# Best exercises for definition? Abs?



## Corporal Hicks (May 18, 2005)

Hi, I'm currently not using gym equipment and simply using bodyweight! 
Is there a certain number of reps that you need to do or types of exercises that you can do to increase definition of muscles?
Particually the abs? or is that simply the diet that you choose to eat?
Does the type of ab exercise determine how much you will recieve back? i.e. are flutter kicks more effective than V-ups?

Regards


----------



## Tgace (May 18, 2005)

Nope...the 6 pack is made in the kitchen, not the the gym. There is no such thing as spot reduction.


----------



## Jaymeister (May 18, 2005)

Exercising your abs is important too, and it's also a good idea to have strong abs in MA (just remember to train your back as well).

Here's a link to some pictures from an article I found. You should be able to do most of the exercises, even though this article assumes that you train in a gym. Also, it could be a good idea to buy/make a training bench.

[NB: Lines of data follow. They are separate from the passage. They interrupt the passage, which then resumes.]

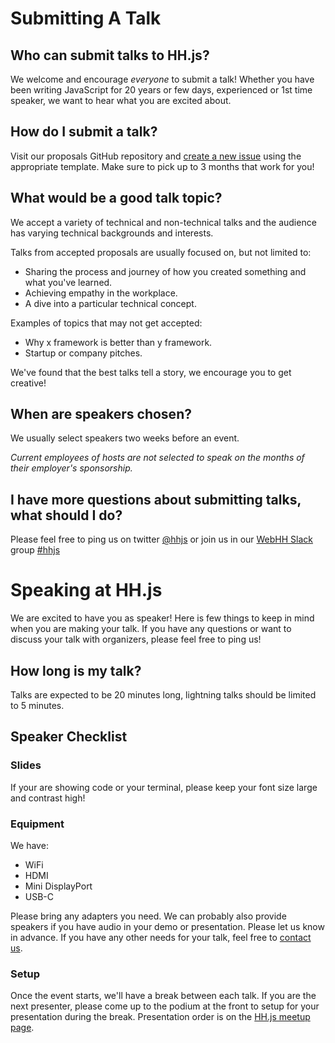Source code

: # Submitting A Talk

## Who can submit talks to HH.js?
We welcome and encourage _everyone_ to submit a talk!
Whether you have been writing JavaScript for 20 years or few days, experienced or 1st time speaker, we want to hear what you are excited about.

## How do I submit a talk?
Visit our proposals GitHub repository and [create a new issue](https://github.com/hamburg-js/proposals/issues/new/choose) using the appropriate template. Make sure to pick up to 3 months that work for you!

## What would be a good talk topic?
We accept a variety of technical and non-technical talks and the audience has varying technical backgrounds and interests.

Talks from accepted proposals are usually focused on, but not limited to:
- Sharing the process and journey of how you created something and what you've learned.
- Achieving empathy in the workplace.
- A dive into a particular technical concept.

Examples of topics that may not get accepted:
- Why x framework is better than y framework.
- Startup or company pitches.

 We've found that the best talks tell a story, we encourage you to get creative!

## When are speakers chosen?
We usually select speakers two weeks before an event.

_Current employees of hosts are not selected to speak on the months of their employer's sponsorship._

## I have more questions about submitting talks, what should I do?
Please feel free to ping us on twitter [@hhjs](https://twitter.com/hhjs) or join us in our [WebHH Slack](https://web-hh-slackin.herokuapp.com/) group [#hhjs](https://web-hh.slack.com/messages/C0KESM96C)

# Speaking at HH.js
We are excited to have you as speaker! Here is few things to keep in mind when you are making your talk. If you have any questions or want to discuss your talk with organizers, please feel free to ping us!

## How long is my talk?
Talks are expected to be 20 minutes long, lightning talks should be limited to 5 minutes.

## Speaker Checklist
### Slides
If your are showing code or your terminal, please keep your font size large and contrast high!

### Equipment
We have:
- WiFi
- HDMI
- Mini DisplayPort
- USB-C

Please bring any adapters you need. We can probably also provide speakers if you have audio in your demo or presentation. Please let us know in advance. If you have any other needs for your talk, feel free to [contact us](https://github.com/hamburg-js/proposals#contact).

### Setup
Once the event starts, we'll have a break between each talk. If you are the next presenter, please come up to the podium at the front to setup for your presentation during the break. Presentation order is on the [HH.js meetup page](https://www.meetup.com/hamburg-js/).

But diet is definitely the most important part, so start cutting if you want that six-pack.


----------



## Bammx2 (May 18, 2005)

Jaymeister said:
			
		

> Exercising your abs is important too, and it's also a good idea to have strong abs in MA (just remember to train your back as well).
> 
> Here's a link to some pictures from an article I found. You should be able to do most of the exercises, even though this article assumes that you train in a gym. Also, it could be a good idea to buy/make a training bench.
> 
> But diet is definitely the most important part, so start cutting if you want that six-pack.


good exercises!
But that one hanging upside down is for the birds!
(or bats
	

	
	
		
		

		
			





)

But yea....
all the crunches in the world isn't going to give you a 6 pack.
Aerobics+diet+ab work= 6 pak!

I cheated....I traded my 6 pack for a beer-ball


----------



## punisher73 (May 18, 2005)

The abs are just like other muscles in that 1) they can be overtrained and 2) they will get bigger and stronger with progressive overload. 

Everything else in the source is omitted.